The Departments recently issued new Tri-Agency FAQ guidance confirming first GCPCA is due no later than December 31, 2023 to cover the period from the date of CAA enactment (December 27, 2020) through the date of the attestation. Subsequent attestations will cover the period since the last preceding attestation and will be due by December 31 of each year thereafter.
For employer-sponsored group health plans, the GCPCA applies to both fully insured and self-insured plans and regardless of grandfathered status.
The GCPCA does not apply to “excepted benefits,” such as most dental, vision, health FSA and EAP plans. The Tri-Agency FAQs (Q/A-8) confirm that the requirement also will not be enforced against HRAs (including ICHRAs) and other account-based group health plans because such arrangements will be integrated with other coverage that are required to complete the attestation.
Fully Insured Plans: Satisfying the GCPCA
With respect to fully insured group health plans, the group health plan (generally the employer) and the issuer (insurance carrier) are each required to annually submit the attestation. However, when the insurance carrier submits a GCPCA on behalf of the plan, the Tri-Agency FAQ guidance (Q/A-10) confirms the Departments will consider both the plan and the issuer to have satisfied the attestation submission requirement.
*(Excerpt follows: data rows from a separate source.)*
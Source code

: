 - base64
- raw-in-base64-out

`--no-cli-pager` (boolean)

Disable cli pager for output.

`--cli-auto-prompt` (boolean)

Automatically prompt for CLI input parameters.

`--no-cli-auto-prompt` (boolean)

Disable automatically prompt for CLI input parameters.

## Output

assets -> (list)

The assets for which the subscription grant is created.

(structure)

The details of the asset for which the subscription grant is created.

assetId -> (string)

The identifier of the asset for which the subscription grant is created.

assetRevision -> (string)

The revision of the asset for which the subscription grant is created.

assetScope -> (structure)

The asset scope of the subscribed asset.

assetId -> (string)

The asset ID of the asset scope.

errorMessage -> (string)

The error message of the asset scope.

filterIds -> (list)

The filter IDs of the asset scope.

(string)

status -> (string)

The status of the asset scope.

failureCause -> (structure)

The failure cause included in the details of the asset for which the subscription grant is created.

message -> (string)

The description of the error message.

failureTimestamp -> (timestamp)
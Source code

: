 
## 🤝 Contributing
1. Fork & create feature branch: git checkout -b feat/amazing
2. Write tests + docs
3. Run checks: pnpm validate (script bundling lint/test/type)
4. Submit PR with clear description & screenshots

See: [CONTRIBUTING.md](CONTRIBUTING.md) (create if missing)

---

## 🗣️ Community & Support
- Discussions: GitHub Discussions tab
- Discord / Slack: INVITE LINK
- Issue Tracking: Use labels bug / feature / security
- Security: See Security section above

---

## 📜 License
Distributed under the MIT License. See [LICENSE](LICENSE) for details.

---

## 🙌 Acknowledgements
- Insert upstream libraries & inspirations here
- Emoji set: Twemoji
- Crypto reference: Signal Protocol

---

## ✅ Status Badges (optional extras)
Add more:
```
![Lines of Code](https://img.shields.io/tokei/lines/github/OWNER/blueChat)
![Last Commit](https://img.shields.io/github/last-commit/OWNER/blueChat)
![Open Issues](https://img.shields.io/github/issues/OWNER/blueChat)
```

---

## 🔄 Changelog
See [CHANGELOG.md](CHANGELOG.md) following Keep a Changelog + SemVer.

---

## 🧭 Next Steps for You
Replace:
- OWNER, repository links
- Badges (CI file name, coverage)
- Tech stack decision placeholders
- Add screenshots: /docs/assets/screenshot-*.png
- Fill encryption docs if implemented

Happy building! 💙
Bottom Line: Employers sponsoring a fully insured medical plan should have no action item with respect to the GCPCA. The insurance carrier is directly responsible for completing the GCPCA, and there is no need for the employer to separately complete the attestation. Employers should nonetheless confirm that the carrier will be fulfilling the requirement on the plan’s behalf.
Self-Insured Plans: Satisfying the GCPCA
With respect to self-insured group health plans, including so-called “level funded” plans and other partially self-insured arrangements, the Tri-Agency FAQ guidance (Q/A-9) confirms that the employer may satisfy the attestation requirement by entering into a written agreement under which the TPA will complete the GCPCA on the plan’s behalf.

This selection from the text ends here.